▶ _Input for this task_:
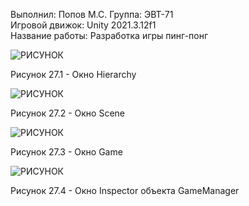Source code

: Выполнил: Попов М.С.
Группа: ЭВТ-71  
Игровой движок: Unity 2021.3.12f1  
Название работы: Разработка игры пинг-понг  




![РИСУНОК](https://gspics.org/images/2022/12/03/0XfFv7.png)  

Рисунок 27.1 - Окно Hierarchy  

![РИСУНОК](https://gspics.org/images/2022/12/03/0XfLbn.png)  

Рисунок 27.2 - Окно Scene  

![РИСУНОК](https://gspics.org/images/2022/12/03/0XfKiu.png)  

Рисунок 27.3 - Окно Game  

![РИСУНОК](https://gspics.org/images/2022/12/03/0XfV3o.png)  

Рисунок 27.4 - Окно Inspector объекта GameManager  
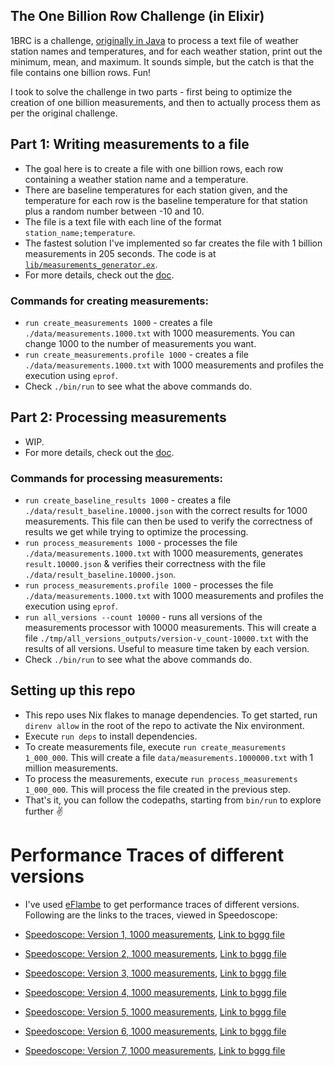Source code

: ## The One Billion Row Challenge (in Elixir)

1BRC is a challenge, [originally in Java](https://github.com/gunnarmorling/1brc) to process a text file of weather station names and temperatures, and for each weather station, print out the minimum, mean, and maximum. It sounds simple, but the catch is that the file contains one billion rows. Fun!

I took to solve the challenge in two parts - first being to optimize the creation of one billion measurements, and then to actually process them as per the original challenge.

## Part 1: Writing measurements to a file

- The goal here is to create a file with one billion rows, each row containing a weather station name and a temperature.
- There are baseline temperatures for each station given, and the temperature for each row is the baseline temperature for that station plus a random number between -10 and 10.
- The file is a text file with each line of the format `station_name;temperature`.
- The fastest solution I've implemented so far creates the file with 1 billion measurements in 205 seconds. The code is at [`lib/measurements_generator.ex`](lib/measurements_generator.ex).
- For more details, check out the [doc](docs/part_1_writing_billion_measurements.md).

### Commands for creating measurements:

- `run create_measurements 1000` - creates a file `./data/measurements.1000.txt` with 1000 measurements. You can change 1000 to the number of measurements you want.
- `run create_measurements.profile 1000` - creates a file `./data/measurements.1000.txt` with 1000 measurements and profiles the execution using `eprof`.
- Check `./bin/run` to see what the above commands do.

## Part 2: Processing measurements

- WIP.
- For more details, check out the [doc](docs/part_2_processing_billion_measurements.md).

### Commands for processing measurements:

- `run create_baseline_results 1000` - creates a file `./data/result_baseline.10000.json` with the correct results for 1000 measurements. This file can then be used to verify the correctness of results we get while trying to optimize the processing.
- `run process_measurements 1000` - processes the file `./data/measurements.1000.txt` with 1000 measurements, generates `result.10000.json` & verifies their correctness with the file `./data/result_baseline.10000.json`.
- `run process_measurements.profile 1000` - processes the file `./data/measurements.1000.txt` with 1000 measurements and profiles the execution using `eprof`.
- `run all_versions --count 10000` - runs all versions of the measurements processor with 10000 measurements. This will create a file `./tmp/all_versions_outputs/version-v_count-10000.txt` with the results of all versions. Useful to measure time taken by each version.
- Check `./bin/run` to see what the above commands do.

## Setting up this repo

- This repo uses Nix flakes to manage dependencies. To get started, run `direnv allow` in the root of the repo to activate the Nix environment.
- Execute `run deps` to install dependencies.
- To create measurements file, execute `run create_measurements 1_000_000`. This will create a file `data/measurements.1000000.txt` with 1 million measurements.
- To process the measurements, execute `run process_measurements 1_000_000`. This will process the file created in the previous step.
- That's it, you can follow the codepaths, starting from `bin/run` to explore further ✌️

# Performance Traces of different versions

- I've used [eFlambe](https://github.com/Stratus3D/eflambe) to get performance traces of different versions. Following are the links to the traces, viewed in Speedoscope:

- [Speedoscope: Version 1, 1000 measurements](https://www.speedscope.app/#profileURL=https://assets.rajrajhans.com/elixir-1brc-perf-traces/version-1-count-1000-eflambe-output.bggg&title=ex-1brc-v1), [Link to bggg file](https://assets.rajrajhans.com/elixir-1brc-perf-traces/version-1-count-1000-eflambe-output.bggg)
- [Speedoscope: Version 2, 1000 measurements](https://www.speedscope.app/#profileURL=https://assets.rajrajhans.com/elixir-1brc-perf-traces/version-2-count-1000-eflambe-output.bggg&title=ex-1brc-v2), [Link to bggg file](https://assets.rajrajhans.com/elixir-1brc-perf-traces/version-2-count-1000-eflambe-output.bggg&title=ex-1brc-v2)
- [Speedoscope: Version 3, 1000 measurements](https://www.speedscope.app/#profileURL=https://assets.rajrajhans.com/elixir-1brc-perf-traces/version-3-count-1000-eflambe-output.bggg&title=ex-1brc-v3), [Link to bggg file](https://assets.rajrajhans.com/elixir-1brc-perf-traces/version-3-count-1000-eflambe-output.bggg)
- [Speedoscope: Version 4, 1000 measurements](https://www.speedscope.app/#profileURL=https://assets.rajrajhans.com/elixir-1brc-perf-traces/version-4-count-1000-eflambe-output.bggg&title=ex-1brc-v4), [Link to bggg file](https://assets.rajrajhans.com/elixir-1brc-perf-traces/version-4-count-1000-eflambe-output.bggg)
- [Speedoscope: Version 5, 1000 measurements](https://www.speedscope.app/#profileURL=https://assets.rajrajhans.com/elixir-1brc-perf-traces/version-5-count-1000-eflambe-output.bggg&title=ex-1brc-v5), [Link to bggg file](https://assets.rajrajhans.com/elixir-1brc-perf-traces/version-5-count-1000-eflambe-output.bggg)
- [Speedoscope: Version 6, 1000 measurements](https://www.speedscope.app/#profileURL=https://assets.rajrajhans.com/elixir-1brc-perf-traces/version-6-count-1000-eflambe-output.bggg&title=ex-1brc-v6), [Link to bggg file](https://assets.rajrajhans.com/elixir-1brc-perf-traces/version-6-count-1000-eflambe-output.bggg)
- [Speedoscope: Version 7, 1000 measurements](https://www.speedscope.app/#profileURL=https://assets.rajrajhans.com/elixir-1brc-perf-traces/version-7-count-1000-eflambe-output.bggg&title=ex-1brc-v7), [Link to bggg file](https://assets.rajrajhans.com/elixir-1brc-perf-traces/version-7-count-1000-eflambe-output.bggg)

▶ _Instructions for the task_:
With the line holding "# Performance Traces of different versions" as the first and the line holding "- I've used" as the last, please transcribe exactly the lines of the material above in that range and nothing else.

▶ _Task result_:
# Performance Traces of different versions

- I've used [eFlambe](https://github.com/Stratus3D/eflambe) to get performance traces of different versions. Following are the links to the traces, viewed in Speedoscope:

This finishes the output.